Data section.
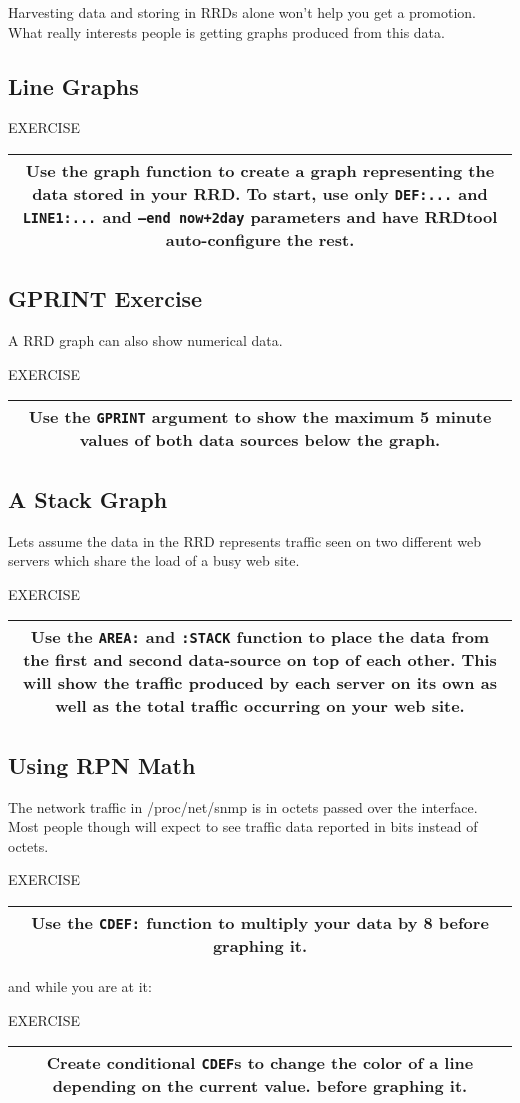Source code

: \documentclass[a4paper,12pt]{article}
\newenvironment{work}{\textsf{\tiny EXERCISE}\nopagebreak\\[0.3ex]\begin{tabular}{|c|}
 \hline
 \begin{minipage}{0.965\linewidth}%
 \setlength{\parskip}{1.6ex plus 0.6ex minus 0.4ex}%
 \rule{0pt}{2.8ex}\ignorespaces}
{\rule[-1.8ex]{0pt}{0pt}\end{minipage}\\
 \hline
 \end{tabular}}
\newcommand{\ex}[1]{\subsection{#1}}
\newcommand{\cmd}[1]{\texttt{\mbox{#1}}}
\begin{document}
Harvesting data and storing in RRDs alone won't help you get a
promotion. What really interests people is getting graphs produced from
this data.

\ex{Line Graphs}


\begin{work}
Use the graph function to create a graph representing the data
stored in your RRD. To start, use only \cmd{DEF:...} and \cmd{LINE1:...}
and \cmd{--end now+2day} parameters and have RRDtool
auto-configure the rest. 
\end{work}

\ex{GPRINT Exercise}
A RRD graph can also show numerical data.

\begin{work}
  Use the \cmd{GPRINT} argument to show the maximum 5 minute values of
  both data sources below the graph.
\end{work}

\ex{A Stack Graph}
Lets assume the data in the RRD represents traffic seen on two
different web servers which share the load of a busy web site.

\begin{work}
  Use the \cmd{AREA:} and \cmd{:STACK} function to place the data from
  the first and second data-source on top of each other. This will
  show the traffic produced by each server on its own as well as the
  total traffic occurring on your web site.
\end{work}

\ex{Using RPN Math}

The network traffic in /proc/net/snmp is in octets passed over the
interface. Most people though will expect to see traffic data reported in
bits instead of octets.

\begin{work}
Use the \cmd{CDEF:} function to multiply your data by 8
before graphing it.
\end{work}

and while you are at it:

\begin{work}
Create  conditional \cmd{CDEF}s to change the color of a line depending on the current value.
before graphing it.
\end{work}
\end{document}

Try it.
Your task is to transcribe all of the records precisely, with no images included.

Response to this task.
Source code

: \documentclass[a4paper,12pt]{article}
\newenvironment{work}{\textsf{\tiny EXERCISE}\nopagebreak\\[0.3ex]\begin{tabular}{|c|}
 \hline
 \begin{minipage}{0.965\linewidth}%
 \setlength{\parskip}{1.6ex plus 0.6ex minus 0.4ex}%
 \rule{0pt}{2.8ex}\ignorespaces}
{\rule[-1.8ex]{0pt}{0pt}\end{minipage}\\
 \hline
 \end{tabular}}
\newcommand{\ex}[1]{\subsection{#1}}
\newcommand{\cmd}[1]{\texttt{\mbox{#1}}}
\begin{document}
Harvesting data and storing in RRDs alone won't help you get a
promotion. What really interests people is getting graphs produced from
this data.

\ex{Line Graphs}


\begin{work}
Use the graph function to create a graph representing the data
stored in your RRD. To start, use only \cmd{DEF:...} and \cmd{LINE1:...}
and \cmd{--end now+2day} parameters and have RRDtool
auto-configure the rest. 
\end{work}

\ex{GPRINT Exercise}
A RRD graph can also show numerical data.

\begin{work}
  Use the \cmd{GPRINT} argument to show the maximum 5 minute values of
  both data sources below the graph.
\end{work}

\ex{A Stack Graph}
Lets assume the data in the RRD represents traffic seen on two
different web servers which share the load of a busy web site.

\begin{work}
  Use the \cmd{AREA:} and \cmd{:STACK} function to place the data from
  the first and second data-source on top of each other. This will
  show the traffic produced by each server on its own as well as the
  total traffic occurring on your web site.
\end{work}

\ex{Using RPN Math}

The network traffic in /proc/net/snmp is in octets passed over the
interface. Most people though will expect to see traffic data reported in
bits instead of octets.

\begin{work}
Use the \cmd{CDEF:} function to multiply your data by 8
before graphing it.
\end{work}

and while you are at it:

\begin{work}
Create  conditional \cmd{CDEF}s to change the color of a line depending on the current value.
before graphing it.
\end{work}
\end{document}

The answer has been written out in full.